*TASK STATEMENT*: Omitting the pictures, restate all of the entries below exactly.

(Stored data entries)
■ ■ ■ ■ ■

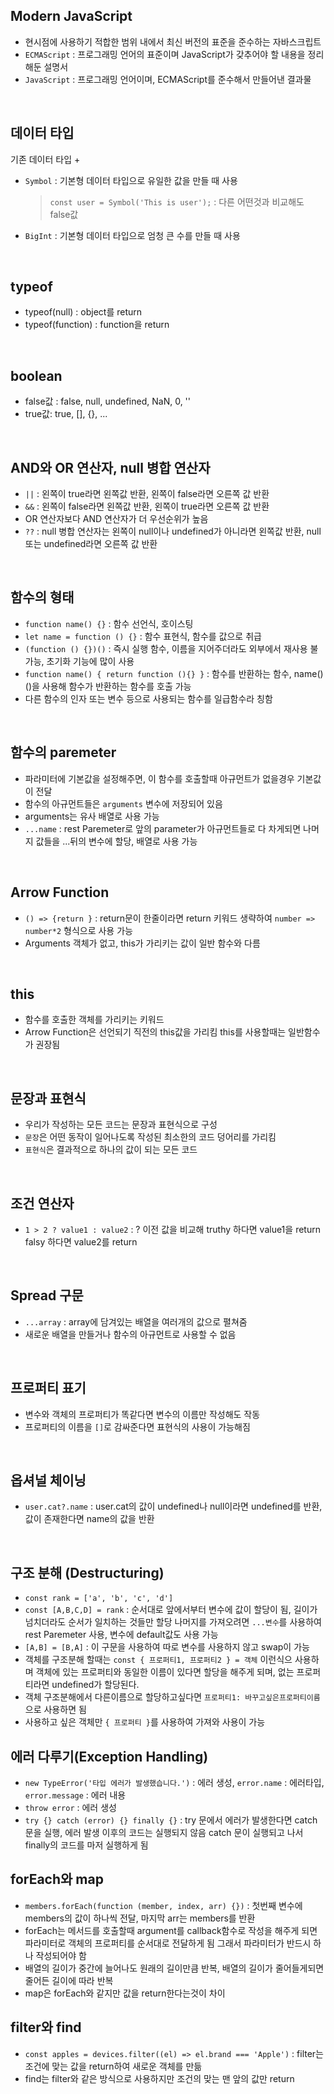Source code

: ## Modern JavaScript 
- 현시점에 사용하기 적합한 범위 내에서 최신 버전의 표준을 준수하는 자바스크립트
- `ECMAScript` : 프로그래밍 언어의 표준이며 JavaScript가 갖추어야 할 내용을 정리해둔 설명서
- `JavaScript` : 프로그래밍 언어이며, ECMAScript를 준수해서 만들어낸 결과물
<br>

## 데이터 타입
기존 데이터 타입 + 
- `Symbol` : 기본형 데이터 타입으로 유일한 값을 만들 때 사용
  > `const user = Symbol('This is user');` : 다른 어떤것과 비교해도 false값
- `BigInt` : 기본형 데이터 타입으로 엄청 큰 수를 만들 때 사용
<br>

## typeof
- typeof(null) : object를 return
- typeof(function) : function을 return
<br>

## boolean
- false값 : false, null, undefined, NaN, 0, ''
- true값: true, [], {}, ...
<br>

## AND와 OR 연산자, null 병합 연산자
- `||` : 왼쪽이 true라면 왼쪽값 반환, 왼쪽이 false라면 오른쪽 값 반환
- `&&` : 왼쪽이 false라면 왼쪽값 반환, 왼쪽이 true라면 오른쪽 값 반환
- OR 연산자보다 AND 연산자가 더 우선순위가 높음 
- `??` : null 병합 연산자는 왼쪽이 null이나 undefined가 아니라면 왼쪽값 반환, null 또는 undefined라면 오른쪽 값 반환
<br>

## 함수의 형태 
- `function name() {}` : 함수 선언식, 호이스팅 
- `let name = function () {}` : 함수 표현식, 함수를 값으로 취급  
- `(function () {})()` : 즉시 실행 함수, 이름을 지어주더라도 외부에서 재사용 불가능, 초기화 기능에 많이 사용 
- `function name() { return function (){} }` : 함수를 반환하는 함수, name()()을 사용해 함수가 반환하는 함수를 호출 가능
- 다른 함수의 인자 또는 변수 등으로 사용되는 함수를 일급함수라 칭함
<br>

## 함수의 paremeter
- 파라미터에 기본값을 설정해주면, 이 함수를 호출할때 아규먼트가 없을경우 기본값이 전달 
- 함수의 아규먼트들은 `arguments` 변수에 저장되어 있음 
- arguments는 유사 배열로 사용 가능
- `...name` : rest Paremeter로 앞의 parameter가 아규먼트들로 다 차게되면 나머지 값들을 ...뒤의 변수에 할당, 배열로 사용 가능
<br> 

## Arrow Function
- `() => {return }` : return문이 한줄이라면 return 키워드 생략하여 `number => number*2` 형식으로 사용 가능
- Arguments 객체가 없고, this가 가리키는 값이 일반 함수와 다름 
<br>

## this
- 함수를 호출한 객체를 가리키는 키워드
- Arrow Function은 선언되기 직전의 this값을 가리킴 this를 사용할때는 일반함수가 권장됨
<br>

## 문장과 표현식
- 우리가 작성하는 모든 코드는 문장과 표현식으로 구성
- `문장`은 어떤 동작이 일어나도록 작성된 최소한의 코드 덩어리를 가리킴
- `표현식`은 결과적으로 하나의 값이 되는 모든 코드
<br>

## 조건 연산자
- `1 > 2 ? value1 : value2` : ? 이전 값을 비교해 truthy 하다면 value1을 return falsy 하다면 value2를 return
<br>

## Spread 구문
- `...array` : array에 담겨있는 배열을 여러개의 값으로 펼쳐줌
- 새로운 배열을 만들거나 함수의 아규먼트로 사용할 수 없음
<br>

## 프로퍼티 표기
- 변수와 객체의 프로퍼티가 똑같다면 변수의 이름만 작성해도 작동
- 프로퍼티의 이름을 `[]`로 감싸준다면 표현식의 사용이 가능해짐
<br>

## 옵셔널 체이닝
- `user.cat?.name` : user.cat의 값이 undefined나 null이라면 undefined를 반환, 값이 존재한다면 name의 값을 반환 
<br>

## 구조 분해 (Destructuring)
- `const rank = ['a', 'b', 'c', 'd']`
- `const [A,B,C,D] = rank` :  순서대로 앞에서부터 변수에 값이 할당이 됨, 길이가 넘치더라도 순서가 일치하는 것들만 할당 나머지를 가져오려면 `...변수`를 사용하여 rest Paremeter 사용, 변수에 default값도 사용 가능
- `[A,B] = [B,A]` : 이 구문을 사용하여 따로 변수를 사용하지 않고 swap이 가능
- 객체를 구조분해 할때는 `const { 프로퍼티1, 프로퍼티2 } = 객체` 이런식으 사용하며 객체에 있는 프로퍼티와 동일한 이름이 있다면 할당을 해주게 되며, 없는 프로퍼티라면 undefined가 할당된다.
- 객체 구조분해에서 다른이름으로 할당하고싶다면 `프로퍼티1: 바꾸고싶은프로퍼티이름` 으로 사용하면 됨
- 사용하고 싶은 객체만 `{ 프로퍼티 }`를 사용하여 가져와 사용이 가능 

## 에러 다루기(Exception Handling)
- `new TypeError('타입 에러가 발생했습니다.')` : 에러 생성, `error.name` : 에러타입, `error.message` : 에러 내용
- `throw error` : 에러 생성
- `try {} catch (error) {} finally {}` : try 문에서 에러가 발생한다면 catch문을 실행, 에러 발생 이후의 코드는 실행되지 않음 catch 문이 실행되고 나서 finally의 코드를 마저 실행하게 됨

## forEach와 map
- `members.forEach(function (member, index, arr) {})` : 첫번째 변수에 members의 값이 하나씩 전달, 마지막 arr는 members를 반환
- forEach는 메서드를 호출할때 argument를 callback함수로 작성을 해주게 되면 파라미터로 객체의 프로퍼티를 순서대로 전달하게 됨 그래서 파라미터가 반드시 하나 작성되어야 함
- 배열의 길이가 중간에 늘어나도 원래의 길이만큼 반복, 배열의 길이가 줄어들게되면 줄어든 길이에 따라 반복 
- map은 forEach와 같지만 값을 return한다는것이 차이 

## filter와 find 
- `const apples = devices.filter((el) => el.brand === 'Apple')` : filter는 조건에 맞는 값을 return하여 새로운 객체를 만듦
- find는 filter와 같은 방식으로 사용하지만 조건의 맞는 맨 앞의 값만 return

■ ■ ■ ■ ■

*TASK ANSWER*:
Source code

: ## Modern JavaScript 
- 현시점에 사용하기 적합한 범위 내에서 최신 버전의 표준을 준수하는 자바스크립트
- `ECMAScript` : 프로그래밍 언어의 표준이며 JavaScript가 갖추어야 할 내용을 정리해둔 설명서
- `JavaScript` : 프로그래밍 언어이며, ECMAScript를 준수해서 만들어낸 결과물
<br>

## 데이터 타입
기존 데이터 타입 + 
- `Symbol` : 기본형 데이터 타입으로 유일한 값을 만들 때 사용
  > `const user = Symbol('This is user');` : 다른 어떤것과 비교해도 false값
- `BigInt` : 기본형 데이터 타입으로 엄청 큰 수를 만들 때 사용
<br>

## typeof
- typeof(null) : object를 return
- typeof(function) : function을 return
<br>

## boolean
- false값 : false, null, undefined, NaN, 0, ''
- true값: true, [], {}, ...
<br>

## AND와 OR 연산자, null 병합 연산자
- `||` : 왼쪽이 true라면 왼쪽값 반환, 왼쪽이 false라면 오른쪽 값 반환
- `&&` : 왼쪽이 false라면 왼쪽값 반환, 왼쪽이 true라면 오른쪽 값 반환
- OR 연산자보다 AND 연산자가 더 우선순위가 높음 
- `??` : null 병합 연산자는 왼쪽이 null이나 undefined가 아니라면 왼쪽값 반환, null 또는 undefined라면 오른쪽 값 반환
<br>

## 함수의 형태 
- `function name() {}` : 함수 선언식, 호이스팅 
- `let name = function () {}` : 함수 표현식, 함수를 값으로 취급  
- `(function () {})()` : 즉시 실행 함수, 이름을 지어주더라도 외부에서 재사용 불가능, 초기화 기능에 많이 사용 
- `function name() { return function (){} }` : 함수를 반환하는 함수, name()()을 사용해 함수가 반환하는 함수를 호출 가능
- 다른 함수의 인자 또는 변수 등으로 사용되는 함수를 일급함수라 칭함
<br>

## 함수의 paremeter
- 파라미터에 기본값을 설정해주면, 이 함수를 호출할때 아규먼트가 없을경우 기본값이 전달 
- 함수의 아규먼트들은 `arguments` 변수에 저장되어 있음 
- arguments는 유사 배열로 사용 가능
- `...name` : rest Paremeter로 앞의 parameter가 아규먼트들로 다 차게되면 나머지 값들을 ...뒤의 변수에 할당, 배열로 사용 가능
<br> 

## Arrow Function
- `() => {return }` : return문이 한줄이라면 return 키워드 생략하여 `number => number*2` 형식으로 사용 가능
- Arguments 객체가 없고, this가 가리키는 값이 일반 함수와 다름 
<br>

## this
- 함수를 호출한 객체를 가리키는 키워드
- Arrow Function은 선언되기 직전의 this값을 가리킴 this를 사용할때는 일반함수가 권장됨
<br>

## 문장과 표현식
- 우리가 작성하는 모든 코드는 문장과 표현식으로 구성
- `문장`은 어떤 동작이 일어나도록 작성된 최소한의 코드 덩어리를 가리킴
- `표현식`은 결과적으로 하나의 값이 되는 모든 코드
<br>

## 조건 연산자
- `1 > 2 ? value1 : value2` : ? 이전 값을 비교해 truthy 하다면 value1을 return falsy 하다면 value2를 return
<br>

## Spread 구문
- `...array` : array에 담겨있는 배열을 여러개의 값으로 펼쳐줌
- 새로운 배열을 만들거나 함수의 아규먼트로 사용할 수 없음
<br>

## 프로퍼티 표기
- 변수와 객체의 프로퍼티가 똑같다면 변수의 이름만 작성해도 작동
- 프로퍼티의 이름을 `[]`로 감싸준다면 표현식의 사용이 가능해짐
<br>

## 옵셔널 체이닝
- `user.cat?.name` : user.cat의 값이 undefined나 null이라면 undefined를 반환, 값이 존재한다면 name의 값을 반환 
<br>

## 구조 분해 (Destructuring)
- `const rank = ['a', 'b', 'c', 'd']`
- `const [A,B,C,D] = rank` :  순서대로 앞에서부터 변수에 값이 할당이 됨, 길이가 넘치더라도 순서가 일치하는 것들만 할당 나머지를 가져오려면 `...변수`를 사용하여 rest Paremeter 사용, 변수에 default값도 사용 가능
- `[A,B] = [B,A]` : 이 구문을 사용하여 따로 변수를 사용하지 않고 swap이 가능
- 객체를 구조분해 할때는 `const { 프로퍼티1, 프로퍼티2 } = 객체` 이런식으 사용하며 객체에 있는 프로퍼티와 동일한 이름이 있다면 할당을 해주게 되며, 없는 프로퍼티라면 undefined가 할당된다.
- 객체 구조분해에서 다른이름으로 할당하고싶다면 `프로퍼티1: 바꾸고싶은프로퍼티이름` 으로 사용하면 됨
- 사용하고 싶은 객체만 `{ 프로퍼티 }`를 사용하여 가져와 사용이 가능 

## 에러 다루기(Exception Handling)
- `new TypeError('타입 에러가 발생했습니다.')` : 에러 생성, `error.name` : 에러타입, `error.message` : 에러 내용
- `throw error` : 에러 생성
- `try {} catch (error) {} finally {}` : try 문에서 에러가 발생한다면 catch문을 실행, 에러 발생 이후의 코드는 실행되지 않음 catch 문이 실행되고 나서 finally의 코드를 마저 실행하게 됨

## forEach와 map
- `members.forEach(function (member, index, arr) {})` : 첫번째 변수에 members의 값이 하나씩 전달, 마지막 arr는 members를 반환
- forEach는 메서드를 호출할때 argument를 callback함수로 작성을 해주게 되면 파라미터로 객체의 프로퍼티를 순서대로 전달하게 됨 그래서 파라미터가 반드시 하나 작성되어야 함
- 배열의 길이가 중간에 늘어나도 원래의 길이만큼 반복, 배열의 길이가 줄어들게되면 줄어든 길이에 따라 반복 
- map은 forEach와 같지만 값을 return한다는것이 차이 

## filter와 find 
- `const apples = devices.filter((el) => el.brand === 'Apple')` : filter는 조건에 맞는 값을 return하여 새로운 객체를 만듦
- find는 filter와 같은 방식으로 사용하지만 조건의 맞는 맨 앞의 값만 return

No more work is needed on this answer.